Most of us are probably familiar with the three R’s, which is a popular phrase in spite of its misuse of spelling. We have an expanded version of this, which we believe defines all that makes up a quality education. Instead of three R’s, we believe there are six. Specific ideas on how to teach each of these are included in the next section, and all are taught in Blessed in the Man.1. Reading - The ability to read a variety of material well and understand what is read is one of the major keys to real literacy. Many doors of opportunity are open to those who can read, and the widely-read student will always benefit much from reading. Such a person can learn much and have many valuable experiences between the pages of books and will enjoy the many good books in this unit.

If your student has difficulty reading or is not on grade level, he may need some intensive tutoring in that area, perhaps including a phonics course or review, before beginning Blessed is the Man or concurrent with it.

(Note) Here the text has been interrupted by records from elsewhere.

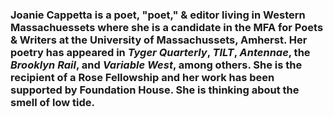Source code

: ### Joanie Cappetta is a poet, "poet," & editor living in Western Massachuessets where she is a candidate in the MFA for Poets & Writers at the University of Massachussets, Amherst. Her poetry has appeared in *Tyger Quarterly*, *TILT*, *Antennae*, the *Brooklyn Rail*, and *Variable West*, among others. She is the recipient of a Rose Fellowship and her work has been supported by Foundation House. She is thinking about the smell of low tide. 
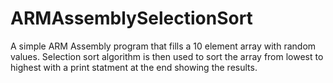 # ARMAssemblySelectionSort

A simple ARM Assembly program that fills a 10 element array with random values. Selection sort algorithm is then used to sort
the array from lowest to highest with a print statment at the end showing the results.
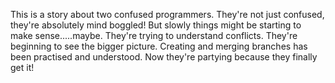 This is a story about two confused programmers.
They're not just confused, they're absolutely mind boggled!
But slowly things might be starting to make sense.....maybe.
They're trying to understand conflicts.
They're beginning to see the bigger picture.
Creating and merging branches has been practised and understood.
Now they're partying because they finally get it!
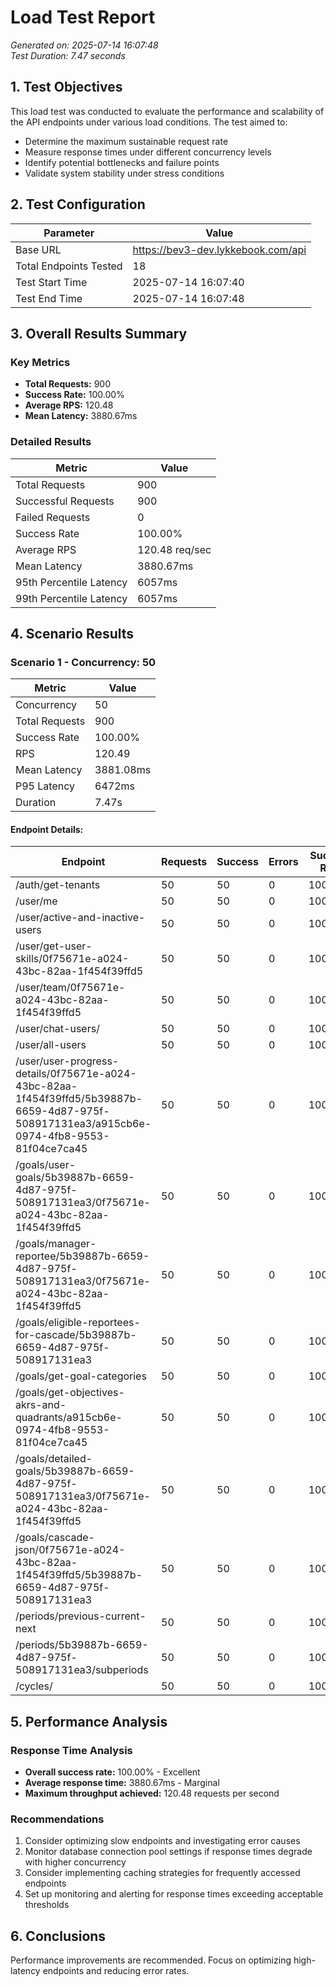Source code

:# Load Test Report

*Generated on: 2025-07-14 16:07:48*  
*Test Duration: 7.47 seconds*

## 1. Test Objectives

This load test was conducted to evaluate the performance and scalability of the API endpoints under various load conditions. The test aimed to:

- Determine the maximum sustainable request rate
- Measure response times under different concurrency levels  
- Identify potential bottlenecks and failure points
- Validate system stability under stress conditions

## 2. Test Configuration

| Parameter | Value |
|-----------|-------|
| Base URL | https://bev3-dev.lykkebook.com/api |
| Total Endpoints Tested | 18 |
| Test Start Time | 2025-07-14 16:07:40 |
| Test End Time | 2025-07-14 16:07:48 |

## 3. Overall Results Summary

### Key Metrics
- **Total Requests:** 900
- **Success Rate:** 100.00%
- **Average RPS:** 120.48
- **Mean Latency:** 3880.67ms

### Detailed Results

| Metric | Value |
|--------|-------|
| Total Requests | 900 |
| Successful Requests | 900 |
| Failed Requests | 0 |
| Success Rate | 100.00% |
| Average RPS | 120.48 req/sec |
| Mean Latency | 3880.67ms |
| 95th Percentile Latency | 6057ms |
| 99th Percentile Latency | 6057ms |

## 4. Scenario Results


### Scenario 1 - Concurrency: 50

| Metric | Value |
|--------|-------|
| Concurrency | 50 |
| Total Requests | 900 |
| Success Rate | 100.00% |
| RPS | 120.49 |
| Mean Latency | 3881.08ms |
| P95 Latency | 6472ms |
| Duration | 7.47s |

#### Endpoint Details:

| Endpoint | Requests | Success | Errors | Success Rate | Mean Latency | P95 Latency |
|----------|----------|---------|--------|--------------|--------------|-------------|
| /auth/get-tenants | 50 | 50 | 0 | 100.00% | 4068.08ms | 6663ms |
| /user/me | 50 | 50 | 0 | 100.00% | 2029.32ms | 2882ms |
| /user/active-and-inactive-users | 50 | 50 | 0 | 100.00% | 3103.62ms | 5698ms |
| /user/get-user-skills/0f75671e-a024-43bc-82aa-1f454f39ffd5 | 50 | 50 | 0 | 100.00% | 3017.10ms | 5368ms |
| /user/team/0f75671e-a024-43bc-82aa-1f454f39ffd5 | 50 | 50 | 0 | 100.00% | 4575.54ms | 5901ms |
| /user/chat-users/ | 50 | 50 | 0 | 100.00% | 4680.44ms | 6618ms |
| /user/all-users | 50 | 50 | 0 | 100.00% | 2824.40ms | 6010ms |
| /user/user-progress-details/0f75671e-a024-43bc-82aa-1f454f39ffd5/5b39887b-6659-4d87-975f-508917131ea3/a915cb6e-0974-4fb8-9553-81f04ce7ca45 | 50 | 50 | 0 | 100.00% | 6057.48ms | 7331ms |
| /goals/user-goals/5b39887b-6659-4d87-975f-508917131ea3/0f75671e-a024-43bc-82aa-1f454f39ffd5 | 50 | 50 | 0 | 100.00% | 3528.68ms | 5528ms |
| /goals/manager-reportee/5b39887b-6659-4d87-975f-508917131ea3/0f75671e-a024-43bc-82aa-1f454f39ffd5 | 50 | 50 | 0 | 100.00% | 3410.14ms | 6123ms |
| /goals/eligible-reportees-for-cascade/5b39887b-6659-4d87-975f-508917131ea3 | 50 | 50 | 0 | 100.00% | 4904.58ms | 6293ms |
| /goals/get-goal-categories | 50 | 50 | 0 | 100.00% | 4221.14ms | 6397ms |
| /goals/get-objectives-akrs-and-quadrants/a915cb6e-0974-4fb8-9553-81f04ce7ca45 | 50 | 50 | 0 | 100.00% | 3209.02ms | 6745ms |
| /goals/detailed-goals/5b39887b-6659-4d87-975f-508917131ea3/0f75671e-a024-43bc-82aa-1f454f39ffd5 | 50 | 50 | 0 | 100.00% | 3654.58ms | 5932ms |
| /goals/cascade-json/0f75671e-a024-43bc-82aa-1f454f39ffd5/5b39887b-6659-4d87-975f-508917131ea3 | 50 | 50 | 0 | 100.00% | 4277.94ms | 6595ms |
| /periods/previous-current-next | 50 | 50 | 0 | 100.00% | 5412.54ms | 6619ms |
| /periods/5b39887b-6659-4d87-975f-508917131ea3/subperiods | 50 | 50 | 0 | 100.00% | 3878.76ms | 5879ms |
| /cycles/ | 50 | 50 | 0 | 100.00% | 3006.04ms | 5686ms |


## 5. Performance Analysis

### Response Time Analysis
- **Overall success rate:** 100.00% - Excellent
- **Average response time:** 3880.67ms - Marginal  
- **Maximum throughput achieved:** 120.48 requests per second

### Recommendations

1. Consider optimizing slow endpoints and investigating error causes
2. Monitor database connection pool settings if response times degrade with higher concurrency
3. Consider implementing caching strategies for frequently accessed endpoints
4. Set up monitoring and alerting for response times exceeding acceptable thresholds

## 6. Conclusions

Performance improvements are recommended. Focus on optimizing high-latency endpoints and reducing error rates.
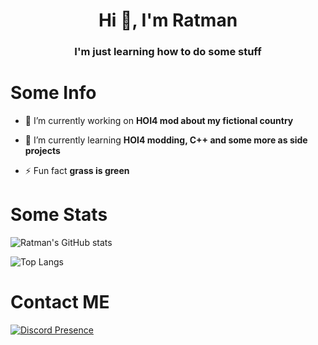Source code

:  <h1 align="center">Hi 👋, I'm Ratman</h1>
<h3 align="center">I'm just learning how to do some stuff</h3>

# Some Info

- 🔭 I’m currently working on **HOI4 mod about my fictional country**

- 🌱 I’m currently learning **HOI4 modding, C++ and some more as side projects**

- ⚡ Fun fact **grass is green**

<p align="left">
</p>

# Some Stats

![Ratman's GitHub stats](https://github-readme-stats.vercel.app/api?username=ratman141&show_icons=true&theme=radical)


![Top Langs](https://github-readme-stats.vercel.app/api/top-langs/?username=ratman141&layout=donut-vertical&theme=radical)

# Contact ME

[![Discord Presence](https://lanyard.cnrad.dev/api/1354198211182727248)](https://discord.com/users/1354198211182727248)
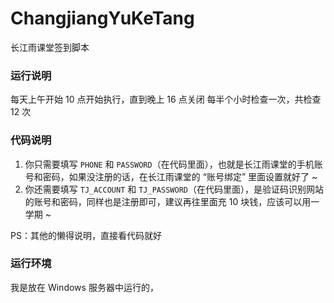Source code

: # ChangjiangYuKeTang
长江雨课堂签到脚本

### 运行说明
每天上午开始 10 点开始执行，直到晚上 16 点关闭
每半个小时检查一次，共检查 12 次

### 代码说明
1. 你只需要填写 `PHONE` 和 `PASSWORD`（在代码里面），也就是长江雨课堂的手机账号和密码，如果没注册的话，在长江雨课堂的 “账号绑定” 里面设置就好了 ~
2. 你还需要填写 `TJ_ACCOUNT` 和 `TJ_PASSWORD`（在代码里面），是验证码识别网站的账号和密码，同样也是注册即可，建议再往里面充 10 块钱，应该可以用一学期 ~

PS：其他的懒得说明，直接看代码就好

### 运行环境
我是放在 Windows 服务器中运行的，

There are many good programs to teach reading and to improve skills in that area. The appendix lists some that are specifically designed for older students and adults.

2. (W)riting- It is crucial that a person be able to communicate his ideas in writing. This will include, but is not limited to, penmanship, grammar, creative thinking, spelling, vocabulary, and composition in a wide variety of written work.

If a student has poor penmanship that seems to hold him back in other areas of composition, there are several things that may be done to ease the situation. Separate penmanship from creative writing by the use of typewriters, word processors, or tape recorders to do the initial composition. Often switching to another form of handwriting; eg. Spencerian, Italic, etc. will improve legibility and confidence. Practice penmanship when content is not at issue by having him copy Scripture verses, grocery lists, items to be memorized, or similar things, while you let him write original compositions on the typewriter or computer or dictate them into a tape recorder. For other suggestions in this area, see ‘Supplemental Courses’ in the appendix.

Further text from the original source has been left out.